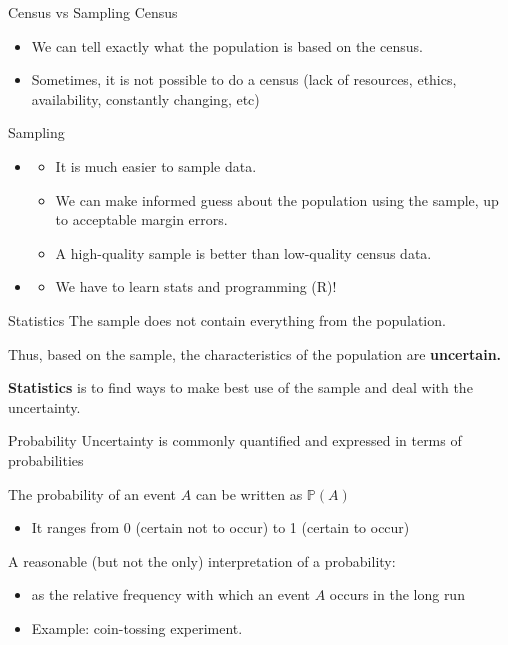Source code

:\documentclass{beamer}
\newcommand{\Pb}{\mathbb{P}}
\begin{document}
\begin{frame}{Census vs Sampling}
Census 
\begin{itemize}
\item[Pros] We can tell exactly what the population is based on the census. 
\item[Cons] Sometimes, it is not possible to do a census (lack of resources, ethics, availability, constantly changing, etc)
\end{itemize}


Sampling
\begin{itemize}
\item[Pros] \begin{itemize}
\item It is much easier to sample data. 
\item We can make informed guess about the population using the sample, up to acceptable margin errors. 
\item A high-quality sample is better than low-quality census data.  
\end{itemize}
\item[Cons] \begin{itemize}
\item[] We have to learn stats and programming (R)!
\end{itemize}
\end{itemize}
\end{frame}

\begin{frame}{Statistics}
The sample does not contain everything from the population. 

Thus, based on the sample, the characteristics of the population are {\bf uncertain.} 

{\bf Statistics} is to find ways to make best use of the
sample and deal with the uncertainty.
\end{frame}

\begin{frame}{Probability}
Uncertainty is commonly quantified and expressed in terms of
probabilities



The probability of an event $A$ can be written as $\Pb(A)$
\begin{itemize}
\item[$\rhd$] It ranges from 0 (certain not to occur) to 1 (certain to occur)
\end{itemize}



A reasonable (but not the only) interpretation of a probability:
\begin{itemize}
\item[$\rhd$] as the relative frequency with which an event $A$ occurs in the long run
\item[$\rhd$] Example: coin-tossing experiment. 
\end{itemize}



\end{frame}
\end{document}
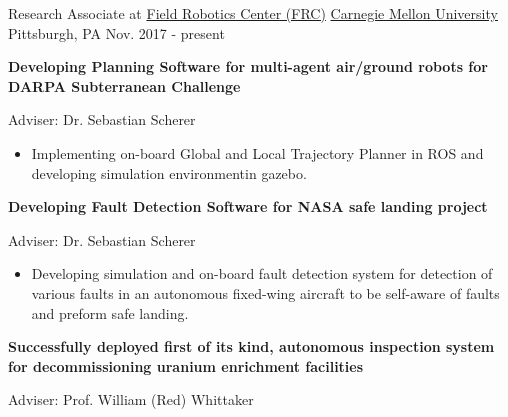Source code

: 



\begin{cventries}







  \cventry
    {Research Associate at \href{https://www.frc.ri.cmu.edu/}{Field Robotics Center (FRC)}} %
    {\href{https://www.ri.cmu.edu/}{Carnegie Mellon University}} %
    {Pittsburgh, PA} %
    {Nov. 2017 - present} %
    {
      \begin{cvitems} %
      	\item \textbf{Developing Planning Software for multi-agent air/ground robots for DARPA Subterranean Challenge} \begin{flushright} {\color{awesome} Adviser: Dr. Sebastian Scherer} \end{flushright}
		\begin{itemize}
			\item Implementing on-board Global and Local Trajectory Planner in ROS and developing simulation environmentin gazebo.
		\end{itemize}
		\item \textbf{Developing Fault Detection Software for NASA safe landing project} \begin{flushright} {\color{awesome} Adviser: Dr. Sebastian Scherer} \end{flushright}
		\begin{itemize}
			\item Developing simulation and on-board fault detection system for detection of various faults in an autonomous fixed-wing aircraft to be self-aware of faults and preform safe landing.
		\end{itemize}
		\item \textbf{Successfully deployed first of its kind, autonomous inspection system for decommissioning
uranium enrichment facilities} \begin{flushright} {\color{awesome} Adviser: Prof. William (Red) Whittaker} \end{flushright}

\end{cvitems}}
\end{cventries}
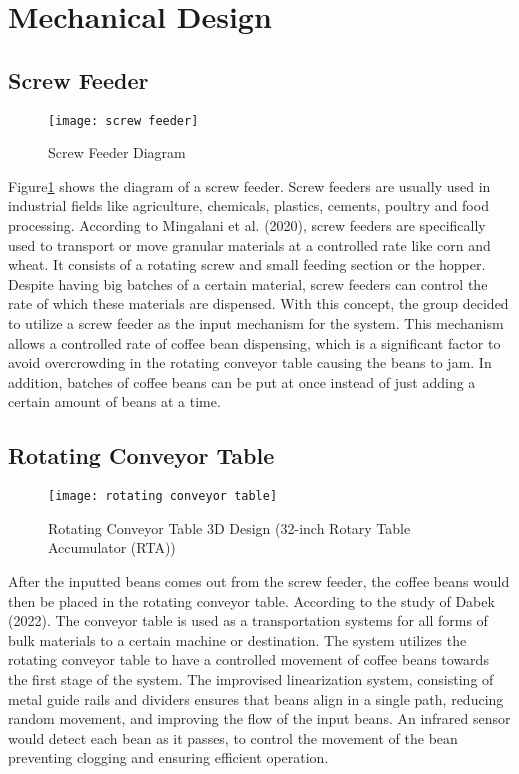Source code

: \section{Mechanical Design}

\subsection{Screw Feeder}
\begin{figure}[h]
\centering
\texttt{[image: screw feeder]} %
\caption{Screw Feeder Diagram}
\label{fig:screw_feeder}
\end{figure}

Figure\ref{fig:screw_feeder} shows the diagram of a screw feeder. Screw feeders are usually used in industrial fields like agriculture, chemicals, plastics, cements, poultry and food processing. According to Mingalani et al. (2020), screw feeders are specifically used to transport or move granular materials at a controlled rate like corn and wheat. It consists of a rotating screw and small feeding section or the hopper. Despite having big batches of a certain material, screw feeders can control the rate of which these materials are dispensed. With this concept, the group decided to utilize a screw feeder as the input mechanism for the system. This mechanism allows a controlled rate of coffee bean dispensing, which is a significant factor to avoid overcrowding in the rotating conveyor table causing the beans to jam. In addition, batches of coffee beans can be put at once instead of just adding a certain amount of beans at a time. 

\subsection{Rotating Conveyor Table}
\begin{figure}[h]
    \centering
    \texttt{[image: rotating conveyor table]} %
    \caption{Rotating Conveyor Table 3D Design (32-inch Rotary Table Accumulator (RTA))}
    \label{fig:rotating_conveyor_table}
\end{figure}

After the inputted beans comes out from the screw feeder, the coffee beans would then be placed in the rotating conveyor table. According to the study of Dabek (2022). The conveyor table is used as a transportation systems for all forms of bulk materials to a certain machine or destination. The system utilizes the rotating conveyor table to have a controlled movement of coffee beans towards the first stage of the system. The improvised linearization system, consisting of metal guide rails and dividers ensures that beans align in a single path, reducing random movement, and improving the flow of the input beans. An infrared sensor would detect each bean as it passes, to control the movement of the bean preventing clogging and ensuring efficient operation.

□ □ □ □

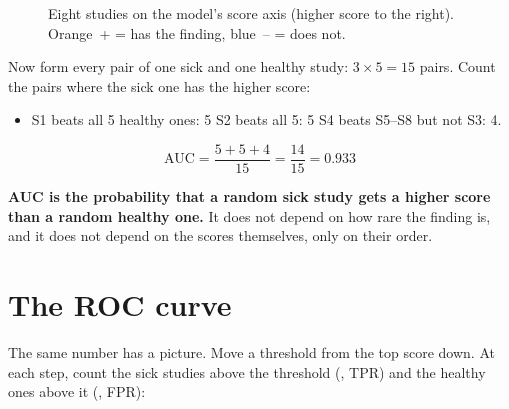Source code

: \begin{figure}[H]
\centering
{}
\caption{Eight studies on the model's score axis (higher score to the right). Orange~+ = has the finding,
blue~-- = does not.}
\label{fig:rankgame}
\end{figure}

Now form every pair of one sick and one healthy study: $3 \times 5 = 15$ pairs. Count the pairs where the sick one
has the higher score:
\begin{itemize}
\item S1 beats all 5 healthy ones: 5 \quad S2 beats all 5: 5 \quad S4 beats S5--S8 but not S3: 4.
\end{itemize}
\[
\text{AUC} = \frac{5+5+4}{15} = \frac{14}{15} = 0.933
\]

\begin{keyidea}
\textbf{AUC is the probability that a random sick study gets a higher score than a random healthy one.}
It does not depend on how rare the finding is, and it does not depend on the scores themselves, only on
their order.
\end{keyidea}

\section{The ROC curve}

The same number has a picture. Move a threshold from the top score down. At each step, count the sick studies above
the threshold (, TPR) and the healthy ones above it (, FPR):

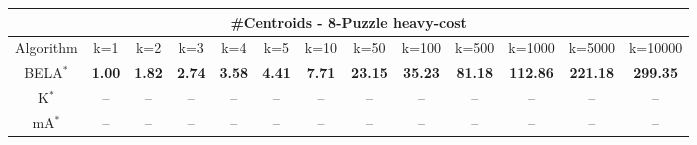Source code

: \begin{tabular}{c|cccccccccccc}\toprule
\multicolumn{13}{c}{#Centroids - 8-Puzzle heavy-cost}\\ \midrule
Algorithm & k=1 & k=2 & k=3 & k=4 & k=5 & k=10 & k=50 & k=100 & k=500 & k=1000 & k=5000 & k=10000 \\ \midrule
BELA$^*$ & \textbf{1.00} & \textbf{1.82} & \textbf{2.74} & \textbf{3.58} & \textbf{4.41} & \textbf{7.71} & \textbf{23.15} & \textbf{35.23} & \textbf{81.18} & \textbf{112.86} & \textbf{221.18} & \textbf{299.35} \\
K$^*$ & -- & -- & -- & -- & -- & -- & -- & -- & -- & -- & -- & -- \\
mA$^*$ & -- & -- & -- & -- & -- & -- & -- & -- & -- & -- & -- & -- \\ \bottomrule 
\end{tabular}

□ □ □ □

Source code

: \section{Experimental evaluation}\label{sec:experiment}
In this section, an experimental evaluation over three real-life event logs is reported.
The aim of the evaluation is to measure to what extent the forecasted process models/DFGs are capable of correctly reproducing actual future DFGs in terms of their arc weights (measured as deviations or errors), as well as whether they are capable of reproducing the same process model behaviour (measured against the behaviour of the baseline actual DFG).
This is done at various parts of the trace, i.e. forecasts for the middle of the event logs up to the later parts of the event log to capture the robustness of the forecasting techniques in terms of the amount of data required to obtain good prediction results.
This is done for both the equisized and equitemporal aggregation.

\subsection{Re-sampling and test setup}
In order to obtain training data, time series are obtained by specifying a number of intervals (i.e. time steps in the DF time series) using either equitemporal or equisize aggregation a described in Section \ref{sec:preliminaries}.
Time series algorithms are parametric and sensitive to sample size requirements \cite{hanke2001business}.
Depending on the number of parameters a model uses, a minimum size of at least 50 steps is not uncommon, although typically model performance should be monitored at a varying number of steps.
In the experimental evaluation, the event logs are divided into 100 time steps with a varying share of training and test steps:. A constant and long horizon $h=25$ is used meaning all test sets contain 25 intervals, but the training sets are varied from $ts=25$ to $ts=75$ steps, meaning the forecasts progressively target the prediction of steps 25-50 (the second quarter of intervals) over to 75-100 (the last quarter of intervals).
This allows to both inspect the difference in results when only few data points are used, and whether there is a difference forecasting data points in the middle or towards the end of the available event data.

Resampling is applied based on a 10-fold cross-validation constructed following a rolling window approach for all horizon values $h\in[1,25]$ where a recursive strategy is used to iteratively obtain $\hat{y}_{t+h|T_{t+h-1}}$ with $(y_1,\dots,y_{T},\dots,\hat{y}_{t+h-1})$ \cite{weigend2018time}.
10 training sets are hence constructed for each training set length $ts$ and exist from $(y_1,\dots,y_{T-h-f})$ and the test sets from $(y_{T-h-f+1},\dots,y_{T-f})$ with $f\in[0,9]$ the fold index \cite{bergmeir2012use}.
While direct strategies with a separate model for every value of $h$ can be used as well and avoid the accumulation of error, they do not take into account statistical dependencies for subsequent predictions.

□ □ □ □

**EXERCISE OBJECTIVE:**
Lines above with the string "towards" need to be found and copied.

**SOLUTION TO THIS PROBLEM:**
After the inputted beans comes out from the screw feeder, the coffee beans would then be placed in the rotating conveyor table. According to the study of Dabek (2022). The conveyor table is used as a transportation systems for all forms of bulk materials to a certain machine or destination. The system utilizes the rotating conveyor table to have a controlled movement of coffee beans towards the first stage of the system. The improvised linearization system, consisting of metal guide rails and dividers ensures that beans align in a single path, reducing random movement, and improving the flow of the input beans. An infrared sensor would detect each bean as it passes, to control the movement of the bean preventing clogging and ensuring efficient operation.
This allows to both inspect the difference in results when only few data points are used, and whether there is a difference forecasting data points in the middle or towards the end of the available event data.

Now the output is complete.